Les policiers savaient bien qu’ils étaient père et fille. Au début, certains
d’entre eux, pour ne pas dire tous, leur avaient jeté quelques regards
interrogateurs, soupçonneux, ne sachant pas trop ce que cela augurait. Mais
rapidement, Paul avait mis les choses au clair par son leadership et en mettant
tout le monde sur le même pied. Et puis Roxanne était vraiment un bon agent de
police. Quelquefois, on les taquinait l’un ou l’autre, quand par exemple, quand
Roxanne était en congé en on accusait Paul de favoritisme; ou alors quand l’ordinateur
de Roxanne plantait on disait qu’elle tenait ça de son père. Le dicton national
du poste de Papineauville était : « Tel père, telle fille ! »,
avec la variante consacrée : « Telle fille, tel père ! »
Paul rentre dans le presbytère, et voit sa fille en pleine méditation.
-Ah, papa, te voilà. Écoute, c’est le pasteur. Il habite ici; il est
tombé en bas de l’escalier hier soir et on ne l’a retrouvé que ce matin par ses
paroissiens quand ils ont vu qu’il n’arrivait pas à l’église. Les paramédics
sont arrivés les premiers; ils l’ont trouvé baignant dans son sang, inconscient,
en bas de l’escalier qui mène au sous-sol. Ils l’ont amené à Buckingham dans un
état critique.
-Hmm…
Paul la laisse continuer.
-Je t’ai appelé à cause de tout ce monde. Quand je suis arrivée, ils se
sont presque jetés sur moi et je ne voulais pas être seule pour les affronter. Je
sais que j’ai bien fait.
Paul lui sourit peinant à ne pas trop laisser voir son admiration.
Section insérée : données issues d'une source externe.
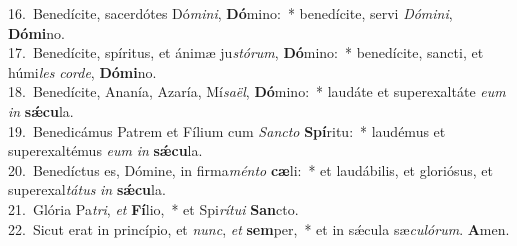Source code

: {16.~}Benedícite, sacerdótes Dó\textit{mi}\textit{ni}, \textbf{Dó}mino:~* benedícite, servi \textit{Dó}\textit{mi}\textit{ni}, \textbf{Dó}\textbf{mi}no.\\
{17.~}Benedícite, spíritus, et ánimæ ju\textit{stó}\textit{rum}, \textbf{Dó}mino:~* benedícite, sancti, et húmi\textit{les} \textit{cor}\textit{de}, \textbf{Dó}\textbf{mi}no.\\
{18.~}Benedícite, Ananía, Azaría, Mí\textit{sa}\textit{ël}, \textbf{Dó}mino:~* laudáte et superexaltáte \textit{e}\textit{um} \textit{in} \textbf{sǽ}\textbf{cu}la.\\
{19.~}Benedicámus Patrem et Fílium cum \textit{San}\textit{cto} \textbf{Spí}ritu:~* laudémus et superexaltémus \textit{e}\textit{um} \textit{in} \textbf{sǽ}\textbf{cu}la.\\
{20.~}Benedíctus es, Dómine, in firma\textit{mén}\textit{to} \textbf{cæ}li:~* et laudábilis, et gloriósus, et superexal\textit{tá}\textit{tus} \textit{in} \textbf{sǽ}\textbf{cu}la.\\
{21.~}Glória Pa\textit{tri}, \textit{et} \textbf{Fí}lio,~* et Spi\textit{rí}\textit{tu}\textit{i} \textbf{San}cto.\\
{22.~}Sicut erat in princípio, et \textit{nunc}, \textit{et} \textbf{sem}per,~* et in sǽcula sæ\textit{cu}\textit{ló}\textit{rum}. \textbf{A}men.\\
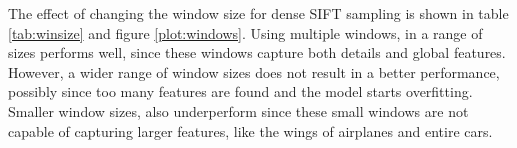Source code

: The effect of changing the window size for dense SIFT sampling is shown in table \ref{tab:winsize} and figure \ref{plot:windows}. Using multiple windows, in a range of sizes performs well, since these windows capture both details and global features. However, a wider range of window sizes does not result in a better performance, possibly since too many features are found and the model starts overfitting. Smaller window sizes, also underperform since these small windows are not capable of capturing larger features, like the wings of airplanes and entire cars. 
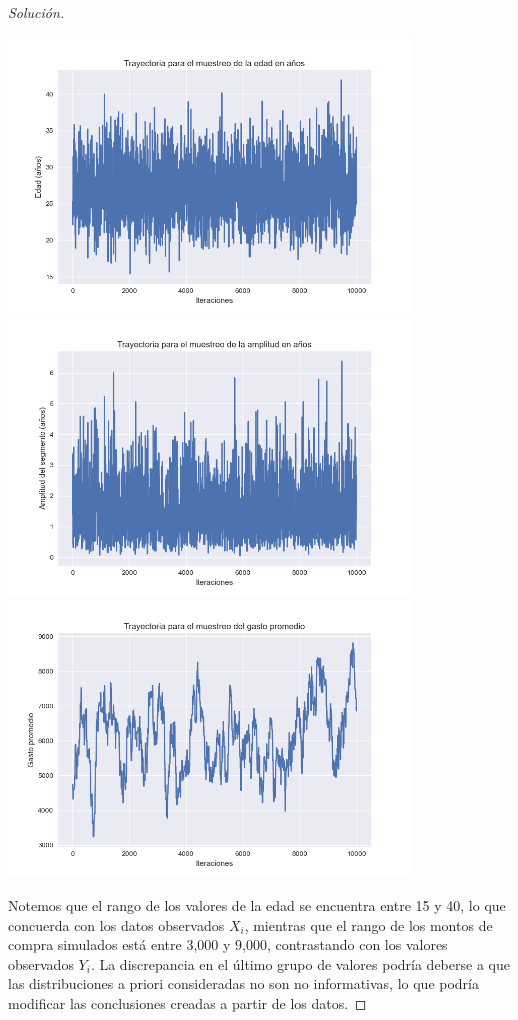 \documentclass{article}
\begin{document}
\begin{enumerate}
\begin{proof}[Solución]
        \begin{center}
            \includegraphics[width=0.8\textwidth]{Tarea9/traja.png}
            \includegraphics[width=0.8\textwidth]{Tarea9/trajb.png}
            \includegraphics[width=0.8\textwidth]{Tarea9/trajc.png}
        \end{center}

        Notemos que el rango de los valores de la edad se encuentra entre 15 y 40, 
        lo que concuerda con los datos observados $X_i$, mientras que el rango de
        los montos de compra simulados está entre 3,000 y 9,000, contrastando con los
        valores observados $Y_i$. La discrepancia en el último grupo de valores podría
        deberse a que las distribuciones a priori consideradas no son no informativas, 
        lo que podría modificar las conclusiones creadas a partir de los datos.


\end{proof}
\end{enumerate}
\end{document}

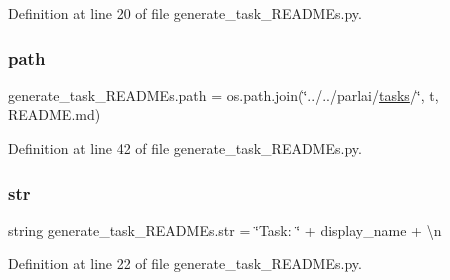 Definition at line 20 of file generate\+\_\+task\+\_\+\+R\+E\+A\+D\+M\+Es.\+py.

\mbox{\label{namespacegenerate__task__READMEs_ae2eccad91867a8cb484ed9d5d92187e1}} 
\subsubsection{\texorpdfstring{path}{path}}
{\footnotesize\ttfamily generate\+\_\+task\+\_\+\+R\+E\+A\+D\+M\+Es.\+path = os.\+path.\+join(\char`\"{}../../parlai/\hyperlink{namespacegenerate__task__READMEs_a8f4da8ba04584af52e0e9e2f209245c2}{tasks}/\char`\"{}, t, \textquotesingle{}R\+E\+A\+D\+M\+E.\+md\textquotesingle{})}



Definition at line 42 of file generate\+\_\+task\+\_\+\+R\+E\+A\+D\+M\+Es.\+py.

\mbox{\label{namespacegenerate__task__READMEs_a5b88452ffb87b78c8c85ececebafc09f}} 
\subsubsection{\texorpdfstring{str}{str}}
{\footnotesize\ttfamily string generate\+\_\+task\+\_\+\+R\+E\+A\+D\+M\+Es.\+str = \char`\"{}Task\+: \char`\"{} + display\+\_\+name + \textquotesingle{}\textbackslash{}n\textquotesingle{}}



Definition at line 22 of file generate\+\_\+task\+\_\+\+R\+E\+A\+D\+M\+Es.\+py.



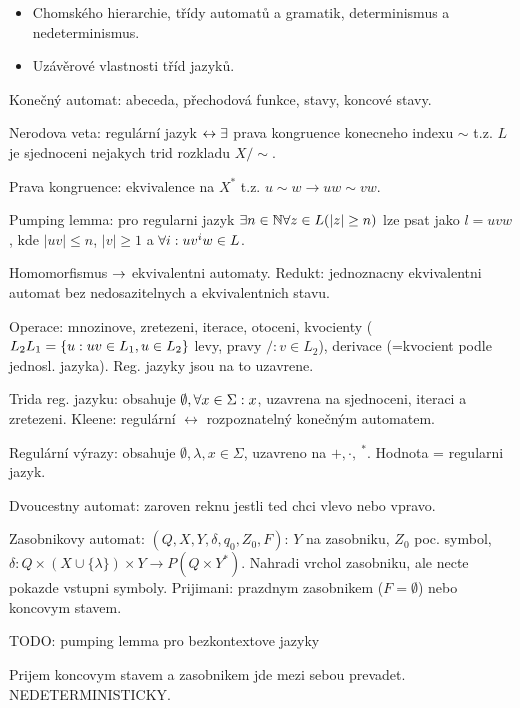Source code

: \begin{itemize}
\item Chomského hierarchie, třídy automatů a gramatik, determinismus a
nedeterminismus.
\item Uzávěrové vlastnosti tříd jazyků.
\end{itemize}

\begin{understood}
Konečný automat: abeceda, přechodová funkce, stavy, koncové stavy.

Nerodova veta: regulární jazyk $\leftrightarrow \exists$ prava kongruence konecneho
indexu $\sim$ t.z. $L$ je sjednoceni nejakych trid rozkladu $X/\sim$.
\end{understood}

Prava kongruence: ekvivalence na $X^*$ t.z. $u\sim w\rightarrow uw\sim vw$.

Pumping lemma: pro regularni jazyk $\exists n\in\mathbb{N} \forall z\in L (|z|\geq n)$ lze
psat jako $l=uvw$, kde $|uv|\leq n$, $|v|\geq 1$ a $\forall i: uv^i w\in L$.

Homomorfismus $\rightarrow$ ekvivalentni automaty. Redukt: jednoznacny
ekvivalentni automat bez nedosazitelnych a ekvivalentnich stavu.

Operace: mnozinove, zretezeni, iterace, otoceni, kvocienty ($L_2\\ L_1=\{u:uv\in
L_1, u\in L_2\}$ levy, pravy $/: v\in L_2$), derivace (=kvocient podle jednosl.
jazyka). Reg. jazyky jsou na to uzavrene.

\begin{understood}
Trida reg. jazyku: obsahuje $\emptyset, \forall x\in\Sigma: x$, uzavrena na
sjednoceni, iteraci a zretezeni. Kleene: regulární $\leftrightarrow$
rozpoznatelný konečným automatem.

Regulární výrazy: obsahuje $\emptyset, \lambda, x\in\Sigma$, uzavreno na
$+,\cdot,\ ^*$. Hodnota = regularni jazyk.
\end{understood}

Dvoucestny automat: zaroven reknu jestli ted chci vlevo nebo vpravo.

Zasobnikovy automat: $(Q,X,Y,\delta,q_0,Z_0,F)$: $Y$ na zasobniku, $Z_0$ poc.
symbol, $\delta:Q\times (X\cup\{\lambda\})\times Y\rightarrow P(Q\times Y^*)$.
Nahradi vrchol zasobniku, ale necte pokazde vstupni symboly.
Prijimani: prazdnym zasobnikem ($F=\emptyset$) nebo koncovym stavem.

TODO: pumping lemma pro bezkontextove jazyky

Prijem koncovym stavem a zasobnikem jde mezi sebou prevadet.
NEDETERMINISTICKY.

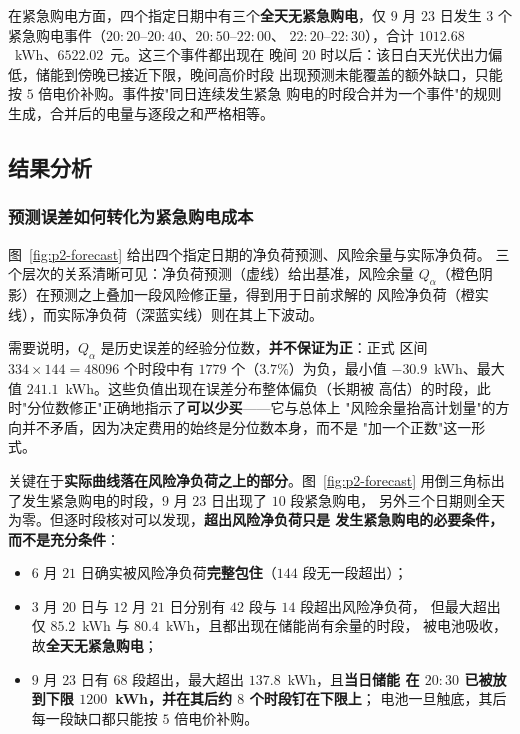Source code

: \documentclass[withoutpreface,bwprint]{cumcmthesis}
\begin{document}
在紧急购电方面，四个指定日期中有三个\textbf{全天无紧急购电}，仅 $9$ 月
$23$ 日发生 $3$ 个紧急购电事件（$20{:}20$--$20{:}40$、$20{:}50$--$22{:}00$、
$22{:}20$--$22{:}30$），合计 $1012.68$~kWh、$6522.02$~元。这三个事件都出现在
晚间 $20$ 时以后：该日白天光伏出力偏低，储能到傍晚已接近下限，晚间高价时段
出现预测未能覆盖的额外缺口，只能按 $5$ 倍电价补购。事件按"同日连续发生紧急
购电的时段合并为一个事件"的规则生成，合并后的电量与逐段之和严格相等。

\subsection{结果分析}

\subsubsection{预测误差如何转化为紧急购电成本}

图~\ref{fig:p2-forecast} 给出四个指定日期的净负荷预测、风险余量与实际净负荷。
三个层次的关系清晰可见：净负荷预测（虚线）给出基准，风险余量
$Q_{\alpha}$（橙色阴影）在预测之上叠加一段风险修正量，得到用于日前求解的
风险净负荷（橙实线），而实际净负荷（深蓝实线）则在其上下波动。

需要说明，$Q_{\alpha}$ 是历史误差的经验分位数，\textbf{并不保证为正}：正式
区间 $334\times144=48096$ 个时段中有 $1779$ 个（$3.7\%$）为负，最小值
$-30.9$~kWh、最大值 $241.1$~kWh。这些负值出现在误差分布整体偏负（长期被
高估）的时段，此时"分位数修正"正确地指示了\textbf{可以少买}——它与总体上
"风险余量抬高计划量"的方向并不矛盾，因为决定费用的始终是分位数本身，而不是
"加一个正数"这一形式。

关键在于\textbf{实际曲线落在风险净负荷之上的部分}。图~\ref{fig:p2-forecast}
用倒三角标出了发生紧急购电的时段，$9$ 月 $23$ 日出现了 $10$ 段紧急购电，
另外三个日期则全天为零。但逐时段核对可以发现，\textbf{超出风险净负荷只是
发生紧急购电的必要条件，而不是充分条件}：

\begin{itemize}
  \item $6$ 月 $21$ 日确实被风险净负荷\textbf{完整包住}（$144$ 段无一段超出）；
  \item $3$ 月 $20$ 日与 $12$ 月 $21$ 日分别有 $42$ 段与 $14$ 段超出风险净负荷，
        但最大超出仅 $85.2$~kWh 与 $80.4$~kWh，且都出现在储能尚有余量的时段，
        被电池吸收，故\textbf{全天无紧急购电}；
  \item $9$ 月 $23$ 日有 $68$ 段超出，最大超出 $137.8$~kWh，且\textbf{当日储能
        在 $20{:}30$ 已被放到下限 $1200$~kWh，并在其后约 $8$ 个时段钉在下限上}；
        电池一旦触底，其后每一段缺口都只能按 $5$ 倍电价补购。
\end{itemize}
\end{document}
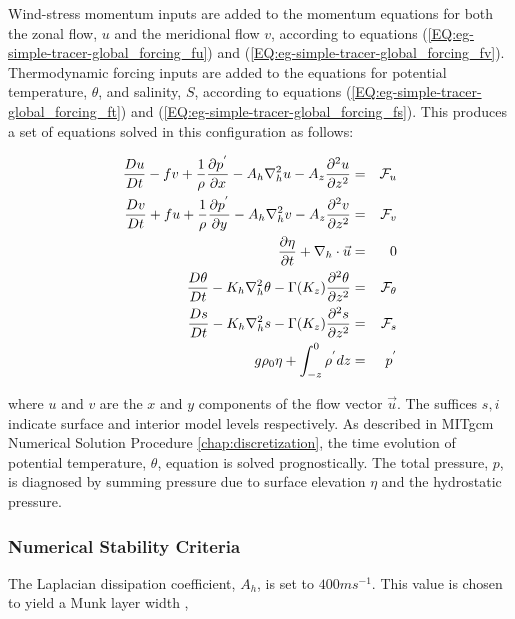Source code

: Wind-stress momentum inputs are added to the momentum equations for both
the zonal flow, $u$ and the meridional flow $v$, according to equations 
(\ref{EQ:eg-simple-tracer-global_forcing_fu}) and (\ref{EQ:eg-simple-tracer-global_forcing_fv}).
Thermodynamic forcing inputs are added to the equations for
potential temperature, $\theta$, and salinity, $S$, according to equations 
(\ref{EQ:eg-simple-tracer-global_forcing_ft}) and (\ref{EQ:eg-simple-tracer-global_forcing_fs}).
This produces a set of equations solved in this configuration as follows:


\begin{eqnarray}
\label{EQ:eg-simple-tracer-model_equations}
\frac{Du}{Dt} - fv + 
  \frac{1}{\rho}\frac{\partial p^{'}}{\partial x} - 
  A_{h}\nabla_{h}^2u - A_{z}\frac{\partial^{2}u}{\partial z^{2}} 
& = &
{\cal F}_{u}
\\
\frac{Dv}{Dt} + fu + 
  \frac{1}{\rho}\frac{\partial p^{'}}{\partial y} - 
  A_{h}\nabla_{h}^2v - A_{z}\frac{\partial^{2}v}{\partial z^{2}} 
& = &
{\cal F}_{v}
\\
\frac{\partial \eta}{\partial t} + \nabla_{h}\cdot \vec{u}
&=&
0
\\
\frac{D\theta}{Dt} -
 K_{h}\nabla_{h}^2\theta  - \Gamma(K_{z})\frac{\partial^{2}\theta}{\partial z^{2}} 
& = &
{\cal F}_{\theta}
\\
\frac{D s}{Dt} -
 K_{h}\nabla_{h}^2 s  - \Gamma(K_{z})\frac{\partial^{2} s}{\partial z^{2}} 
& = &
{\cal F}_{s}
\\
g\rho_{0} \eta + \int^{0}_{-z}\rho^{'} dz & = & p^{'}
\\
\end{eqnarray}

\noindent where $u$ and $v$ are the $x$ and $y$ components of the
flow vector $\vec{u}$. The suffices ${s},{i}$ indicate surface and
interior model levels respectively. As described in
MITgcm Numerical Solution Procedure \ref{chap:discretization}, the time 
evolution of potential temperature, $\theta$, equation is solved prognostically.
The total pressure, $p$, is diagnosed by summing pressure due to surface 
elevation $\eta$ and the hydrostatic pressure.
\\

\subsubsection{Numerical Stability Criteria}
\label{www:tutorials}

The Laplacian dissipation coefficient, $A_{h}$, is set to $400 m s^{-1}$.
This value is chosen to yield a Munk layer width \cite{adcroft:95},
- Je sais que j’ai bien fait, car entretemps, en faisant le tour de la
maison, j’ai découvert quelque chose. Ça pourrait être un accident bien sûr,
mais maintenant je sais ce n’est pas un.
-Non ?
-Non, regarde…
En s’accroupissant sur le palier de l’escalier qui mène au sous-sol, Roxanne
montre à son père de tous petits éclats de bois luisant. Son père, très
intrigué, se penche par-dessus son épaule puis s’accroupit à son tour.